• **WHAT IS REQUIRED**: How many separate lines of the data contain "Diffusion"? Give the count and nothing else.

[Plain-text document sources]
------------------------------------------------------------------------

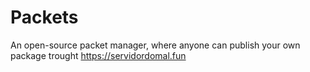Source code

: # Packets

An open-source packet manager, where anyone can publish your own package trought https://servidordomal.fun 
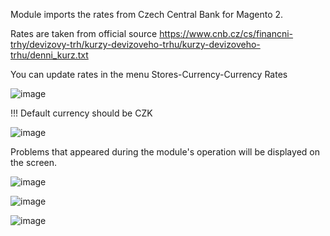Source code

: Module imports the rates from Czech Central Bank for Magento 2.

Rates are taken from official source
https://www.cnb.cz/cs/financni-trhy/devizovy-trh/kurzy-devizoveho-trhu/kurzy-devizoveho-trhu/denni_kurz.txt

You can update rates in the menu Stores-Currency-Currency Rates

![image](https://github.com/user-attachments/assets/524b12b4-7256-49d9-8b3f-7751ffdc4b42)

!!! Default currency should be CZK

![image](https://github.com/user-attachments/assets/7ce799e4-281b-4545-b8a9-cd458d5a8384)

Problems that appeared during the module's operation will be displayed on the screen.

![image](https://github.com/user-attachments/assets/0c9070bc-6d3e-4228-aea1-08ada49c4b97)

![image](https://github.com/user-attachments/assets/945ac5b3-7e26-4b85-a836-2a2b551b45af)

![image](https://github.com/user-attachments/assets/a4bd9c8d-2acb-46f6-945b-1de2e4b75fa2)






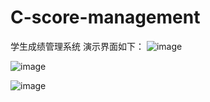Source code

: # C-score-management
学生成绩管理系统
演示界面如下：
![image](https://user-images.githubusercontent.com/85789412/221358396-647020c0-3220-4bdb-9b4c-1742516bc280.png)

![image](https://user-images.githubusercontent.com/85789412/221358414-c0115ab9-2542-42d9-a2cb-4b19d9e958c6.png)

![image](https://user-images.githubusercontent.com/85789412/221358428-4c9424eb-cee5-4592-8bae-27fc68bb6019.png)
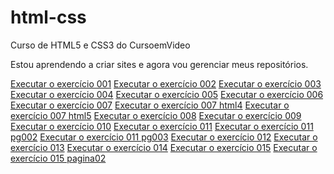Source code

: # html-css
 Curso de HTML5 e CSS3 do CursoemVideo

Estou aprendendo a criar sites e agora vou gerenciar meus repositórios.

<a href ="https://erikaestudar.github.io/html-css/modulo-01/exercicios/ex001/index.html">Executar o exercício 001</a>
<a href ="https://erikaestudar.github.io/html-css/modulo-01/exercicios/ex002/index.html">Executar o exercício 002</a>
<a href ="https://erikaestudar.github.io/html-css/modulo-01/exercicios/ex003/index.html">Executar o exercício 003</a>
<a href ="https://erikaestudar.github.io/html-css/modulo-01/exercicios/ex004/index.html">Executar o exercício 004</a>
<a href ="https://erikaestudar.github.io/html-css/modulo-01/exercicios/ex005/teste.html">Executar o exercício 005</a>
<a href ="https://erikaestudar.github.io/html-css/modulo-01/exercicios/ex006/index.html">Executar o exercício 006</a>
<a href ="https://erikaestudar.github.io/html-css/modulo-01/exercicios/ex007/index.html">Executar o exercício 007</a>
<a href ="https://erikaestudar.github.io/html-css/modulo-01/exercicios/ex007/html4.html">Executar o exercício 007 html4</a>
<a href ="https://erikaestudar.github.io/html-css/modulo-01/exercicios/ex007/html5.html">Executar o exercício 007 html5</a>
<a href ="https://erikaestudar.github.io/html-css/modulo-01/exercicios/ex008/index.html">Executar o exercício 008</a>
<a href ="https://erikaestudar.github.io/html-css/modulo-01/exercicios/ex009/index.html">Executar o exercício 009</a>
<a href ="https://erikaestudar.github.io/html-css/modulo-01/exercicios/ex010/index.html">Executar o exercício 010</a>
<a href ="https://erikaestudar.github.io/html-css/modulo-01/exercicios/ex011/index.html">Executar o exercício 011</a>
<a href ="https://erikaestudar.github.io/html-css/modulo-01/exercicios/ex011/pg002.html">Executar o exercício 011 pg002</a>
<a href ="https://erikaestudar.github.io/html-css/modulo-01/exercicios/ex011/pg003.html">Executar o exercício 011 pg003</a>
<a href ="https://erikaestudar.github.io/html-css/modulo-01/exercicios/ex012/index.html">Executar o exercício 012</a>
<a href ="https://erikaestudar.github.io/html-css/modulo-01/exercicios/ex013/index.html">Executar o exercício 013</a>
<a href ="https://erikaestudar.github.io/html-css/modulo-01/exercicios/ex014/index.html">Executar o exercício 014</a>
<a href ="https://erikaestudar.github.io/html-css/modulo-01/exercicios/ex015/index.html">Executar o exercício 015</a>
<a href ="https://erikaestudar.github.io/html-css/modulo-01/exercicios/ex015/pagina02.html">Executar o exercício 015 pagina02</a>
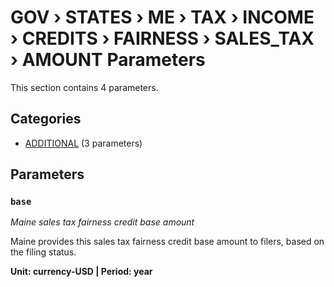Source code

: # GOV › STATES › ME › TAX › INCOME › CREDITS › FAIRNESS › SALES_TAX › AMOUNT Parameters

This section contains 4 parameters.

## Categories

- [ADDITIONAL](additional/index.md) (3 parameters)

## Parameters

### `base`
*Maine sales tax fairness credit base amount*

Maine provides this sales tax fairness credit base amount to filers, based on the filing status.

**Unit: currency-USD | Period: year**

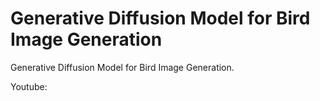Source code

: # Generative Diffusion Model for Bird Image Generation

Generative Diffusion Model for Bird Image Generation.

Youtube:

------------------------------------------------------------------------

• **TASK OUTPUT**: 2